■ **Task to complete**: Below are lines of data, and only some are wanted. Please repeat exactly those from the line that has "đến $2.1\times$ \\" through the line that has "hoạt sớm (quét".
+++
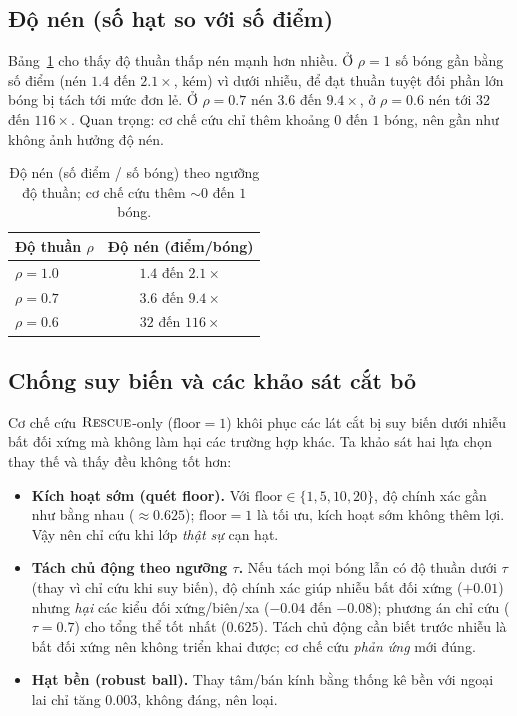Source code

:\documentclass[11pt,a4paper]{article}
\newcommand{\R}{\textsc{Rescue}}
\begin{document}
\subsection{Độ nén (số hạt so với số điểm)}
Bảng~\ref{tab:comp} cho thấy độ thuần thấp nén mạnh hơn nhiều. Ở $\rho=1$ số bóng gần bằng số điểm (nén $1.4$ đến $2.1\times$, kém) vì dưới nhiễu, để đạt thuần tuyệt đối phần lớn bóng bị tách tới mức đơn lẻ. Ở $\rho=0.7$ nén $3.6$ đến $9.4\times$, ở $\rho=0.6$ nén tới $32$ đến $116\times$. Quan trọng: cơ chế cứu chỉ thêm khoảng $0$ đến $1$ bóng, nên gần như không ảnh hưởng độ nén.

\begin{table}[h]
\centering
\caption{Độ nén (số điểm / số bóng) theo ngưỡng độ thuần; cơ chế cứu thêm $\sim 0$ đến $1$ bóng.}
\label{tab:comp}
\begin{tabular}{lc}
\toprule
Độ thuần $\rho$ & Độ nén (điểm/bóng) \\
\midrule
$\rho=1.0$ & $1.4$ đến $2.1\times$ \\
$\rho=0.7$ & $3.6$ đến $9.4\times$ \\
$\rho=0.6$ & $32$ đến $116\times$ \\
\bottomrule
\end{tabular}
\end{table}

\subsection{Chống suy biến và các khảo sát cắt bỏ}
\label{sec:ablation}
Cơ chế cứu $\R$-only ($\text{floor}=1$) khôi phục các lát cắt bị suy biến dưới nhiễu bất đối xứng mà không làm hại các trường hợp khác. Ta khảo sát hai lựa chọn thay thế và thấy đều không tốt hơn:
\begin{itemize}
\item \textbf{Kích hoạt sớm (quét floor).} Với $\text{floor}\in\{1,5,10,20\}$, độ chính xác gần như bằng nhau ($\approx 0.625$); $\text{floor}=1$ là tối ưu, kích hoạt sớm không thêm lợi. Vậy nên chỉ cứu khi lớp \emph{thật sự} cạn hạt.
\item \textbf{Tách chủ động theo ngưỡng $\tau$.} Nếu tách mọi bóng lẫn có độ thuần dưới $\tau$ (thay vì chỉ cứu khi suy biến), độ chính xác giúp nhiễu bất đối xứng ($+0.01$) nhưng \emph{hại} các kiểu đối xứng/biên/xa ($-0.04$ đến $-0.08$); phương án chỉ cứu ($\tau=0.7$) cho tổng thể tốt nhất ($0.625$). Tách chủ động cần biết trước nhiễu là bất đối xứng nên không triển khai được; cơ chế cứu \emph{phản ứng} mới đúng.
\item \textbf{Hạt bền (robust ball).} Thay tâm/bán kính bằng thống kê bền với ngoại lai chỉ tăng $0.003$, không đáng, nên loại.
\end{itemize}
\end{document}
+++
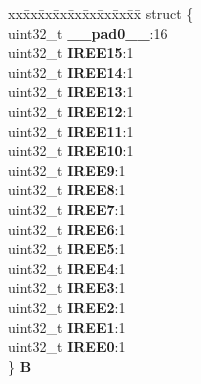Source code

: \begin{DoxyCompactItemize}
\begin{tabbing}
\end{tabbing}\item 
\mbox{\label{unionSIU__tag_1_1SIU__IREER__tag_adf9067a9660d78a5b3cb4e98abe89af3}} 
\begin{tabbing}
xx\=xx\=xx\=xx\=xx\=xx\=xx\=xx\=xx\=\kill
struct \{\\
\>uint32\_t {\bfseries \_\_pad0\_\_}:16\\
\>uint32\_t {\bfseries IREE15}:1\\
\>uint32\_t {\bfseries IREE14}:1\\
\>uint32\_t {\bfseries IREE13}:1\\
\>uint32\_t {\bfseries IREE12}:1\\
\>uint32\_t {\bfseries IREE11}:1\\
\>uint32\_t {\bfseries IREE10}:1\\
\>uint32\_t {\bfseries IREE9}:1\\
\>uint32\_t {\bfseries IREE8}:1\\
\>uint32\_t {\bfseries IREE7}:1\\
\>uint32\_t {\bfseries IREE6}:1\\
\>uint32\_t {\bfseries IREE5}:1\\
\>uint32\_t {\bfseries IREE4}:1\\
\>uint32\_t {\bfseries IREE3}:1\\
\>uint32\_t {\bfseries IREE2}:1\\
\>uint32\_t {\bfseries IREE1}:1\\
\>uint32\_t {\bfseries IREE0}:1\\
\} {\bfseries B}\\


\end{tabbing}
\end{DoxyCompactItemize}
+++
■ **Task output**:
$\rho=1.0$ & $1.4$ đến $2.1\times$ \\
$\rho=0.7$ & $3.6$ đến $9.4\times$ \\
$\rho=0.6$ & $32$ đến $116\times$ \\
\bottomrule
\end{tabular}
\end{table}

\subsection{Chống suy biến và các khảo sát cắt bỏ}
\label{sec:ablation}
Cơ chế cứu $\R$-only ($\text{floor}=1$) khôi phục các lát cắt bị suy biến dưới nhiễu bất đối xứng mà không làm hại các trường hợp khác. Ta khảo sát hai lựa chọn thay thế và thấy đều không tốt hơn:
\begin{itemize}
\item \textbf{Kích hoạt sớm (quét floor).} Với $\text{floor}\in\{1,5,10,20\}$, độ chính xác gần như bằng nhau ($\approx 0.625$); $\text{floor}=1$ là tối ưu, kích hoạt sớm không thêm lợi. Vậy nên chỉ cứu khi lớp \emph{thật sự} cạn hạt.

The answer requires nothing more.